Sí, la esperanza puede ser un primer punto de encuentro también para unos individuos que recorren caminos distintos.

Pero debe haber una esperanza cristiana que respete las dificultades y los problemas y las razones de los otros.

Tiene que haber una esperanza que tenga también un sentido, un alcance, una incidencia humana.

La esperanza cristiana es válida si se inserta con delicadeza en los espacios de las esperanzas humanas, minúsculas o mayores, inciertas o válidas.

El que habla de esperanza cristiana tiene que dejar los tonos altivos, la presunción, la agresividad, todo lo que exprese falta de respeto al hombre.

No se puede trasmitir esperanza a los demás y humillarlos al mismo tiempo.

Amigo, tú que escribes en las paredes con letras capaces de competir con las señales de tráfico. Párate. Espera que se acerque alguien. Preséntate. Recorre un trecho de camino con él. Hazte cómplice de sus esperanzas, intenta comprender su cansancio, entra delicadamente en su angustia.

Cristo no dejó, a lo largo del camino de Emaús, un rollo bien visible de las Escrituras. Se hizo caminante. Se puso a acompañar a dos pobrecillos desalentados. Los escuchó. Dejó que se desahogaran. Luego les habló, les explicó pacientemente, encendió sus corazones. Y finalmente se dio a conocer.

«El Señor caminó al lado del hombre y quiso sentarse junto a él. No impuso sus esperanzas, sino que entró en la desesperación del paralítico, del padre al que se le moría la hija, de la samaritana con el corazón agitado, etc.

La vida del Señor no es la predicación de una dura filosofía; es un viaje junto al hombre...».

Hermano de fe y de esperanza, catequista de la velocidad, tienes que pararte alguna vez.

La fe no pasa a través del bastón (como algunos pretendieron en los tiempos pasados), ni tampoco a través de una brocha (como intentas patéticamente hacer tú). Pasa a través de las personas. Pasa a través de un encuentro.

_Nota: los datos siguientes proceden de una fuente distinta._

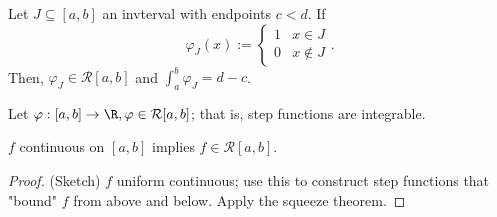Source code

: \begin{lemma}[BS-7.2.4]
    Let $J \subseteq [a, b]$ an invterval with endpoints $c < d$. If $$\varphi_J(x) := \begin{cases}
        1 & x \in J\\
        0 & x \notin J
    \end{cases}.$$ Then, $\varphi_J \in \mathcal{R}[a, b]$ and $\int_a^b \varphi_J = d- c$.
\end{lemma}

\begin{theorem}
    Let $\varphi : [a, b] \to \R, \varphi \in \mathcal{R}[a,b]$; that is, step functions are integrable.
\end{theorem}

\begin{theorem}
    $f$ continuous on $[a, b]$ implies $f \in \mathcal{R}[a, b]$.
\end{theorem}
\begin{proof}(Sketch)
    $f$ uniform continuous; use this to construct step functions that "bound" $f$ from above and below. Apply the squeeze theorem.
\end{proof}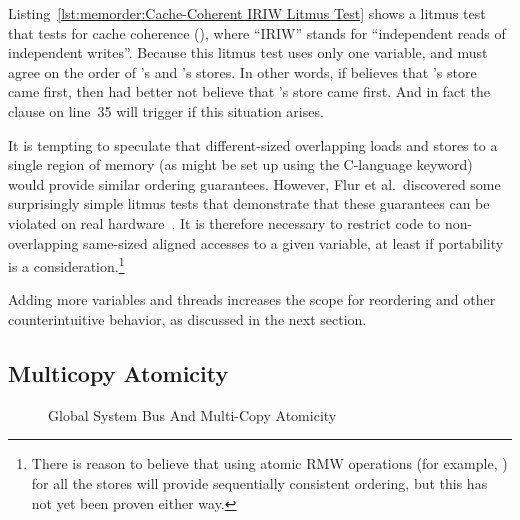 Listing~\ref{lst:memorder:Cache-Coherent IRIW Litmus Test}
shows a litmus test that tests for cache coherence
(), where ``IRIW'' stands
for ``independent reads of independent writes''.
Because this litmus test uses only one variable,
 and  must agree
on the order of 's and 's stores.
In other words, if  believes that 's store
came first, then  had better not believe that
's store came first.
And in fact the  clause on line~35 will trigger if this
situation arises.

It is tempting to speculate that different-sized overlapping loads 
and stores to a single region of memory (as might be set up using
the C-language  keyword) would provide similar ordering
guarantees.
However, Flur et al.~discovered some surprisingly simple
litmus tests that demonstrate that these guarantees can be violated on
real hardware~\cite{Flur:2017:MCA:3093333.3009839}.
It is therefore necessary to restrict code to non-overlapping
same-sized aligned accesses to a given variable, at least if portability
is a consideration.\footnote{
	There is reason to believe that using atomic RMW operations
	(for example, ) for all the stores will
	provide sequentially consistent ordering, but this has not
	yet been proven either way.}

Adding more variables and threads increases the scope for reordering
and other counterintuitive behavior, as discussed in the next section.

\subsection{Multicopy Atomicity}
\label{sec:memorder:Multicopy Atomicity}

\begin{figure}[tb]
\centering
{}
\caption{Global System Bus And Multi-Copy Atomicity}
\label{fig:memorder:Global System Bus And Multi-Copy Atomicity}
\end{figure}

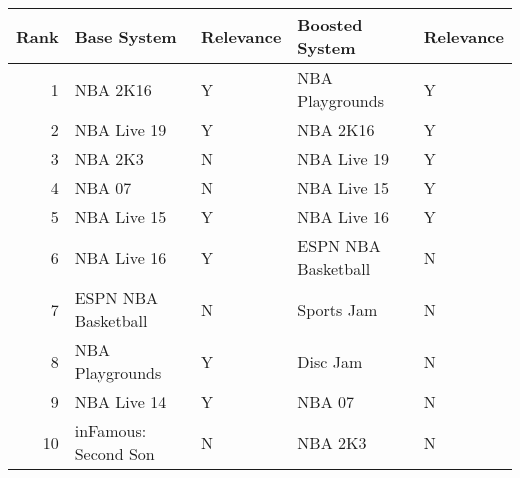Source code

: \begin{tabular}{rllll}
\toprule
Rank & Base System & Relevance & Boosted System & Relevance \\
\midrule
1 & NBA 2K16 & Y & NBA Playgrounds & Y \\
2 & NBA Live 19 & Y & NBA 2K16 & Y \\
3 & NBA 2K3 & N & NBA Live 19 & Y \\
4 & NBA 07 & N & NBA Live 15 & Y \\
5 & NBA Live 15 & Y & NBA Live 16 & Y \\
6 & NBA Live 16 & Y & ESPN NBA Basketball & N \\
7 & ESPN NBA Basketball & N & Sports Jam & N \\
8 & NBA Playgrounds & Y & Disc Jam & N \\
9 & NBA Live 14 & Y & NBA 07 & N \\
10 & inFamous: Second Son & N & NBA 2K3 & N \\
\bottomrule
\end{tabular}
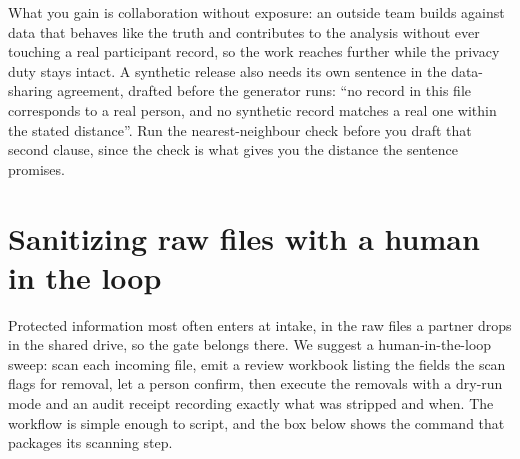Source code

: \documentclass[
    a4paper,
    fontsize=10pt,
    twoside=true,
    numbers=noenddot,
]{kaobook}
\begin{document}
What you gain is collaboration without exposure: an outside team builds against data that behaves like the truth and contributes to the analysis without ever touching a real participant record, so the work reaches further while the privacy duty stays intact.  A synthetic release also needs its own sentence in the data-sharing agreement, drafted before the generator runs: \enquote{no record in this file corresponds to a real person, and no synthetic record matches a real one within the stated distance}. Run the nearest-neighbour check before you draft that second clause, since the check is what gives you the distance the sentence promises.

\section{Sanitizing raw files with a human in the loop}\label{sec:rawsweep}
Protected information most often enters at intake, in the raw files a partner drops in the shared drive, so the gate belongs there. We suggest a human-in-the-loop sweep: scan each incoming file, emit a review workbook listing the fields the scan flags for removal, let a person confirm, then execute the removals with a dry-run mode and an audit receipt recording exactly what was stripped and when. The workflow is simple enough to script, and the box below shows the command that packages its scanning step.
\end{document}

Dios existe. Pero el verdadero problema es que existamos nosotros. Que no nos escondamos. Que estemos dispuestos a dar razones convincentes de nuestra fe en el plano concreto de la vida en que nos movemos.

Amigo, si alguno sintiera la tentación de tirarse desde la pilastra más alta de aquel puente, ¿crees que las palabras que has escrito podrían apartarlo de su gesto absurdo?

Si un parado estuviera volviendo a casa para anunciar a su mujer y a sus hijos que tampoco hoy ha encontrado trabajo, ¿crees que se sentirá consolado con la idea de que alguien va por ahí, con una flor o una brocha en la mano, gritando que el mundo es maravilloso?

Si uno que busca seriamente, debatiéndose en medio de la oscuridad y rechazando las seguridades de dudosa consistencia, leyese tu cartel en la carretera, anunciando que tú has encontrado a Dios, ¿crees que saldría del túnel?

Animo, amigo. La esperanza, si existe, no se esconde. Tiene que tener un rostro, una mirada; tiene que poseer el calor y la delicadeza de una mano amiga.

Cualquiera deberá tener la posibilidad de detenernos en la carretera. No tenemos derecho a evitar que nos coja.

Tenemos que presentarle pruebas, no pretextos.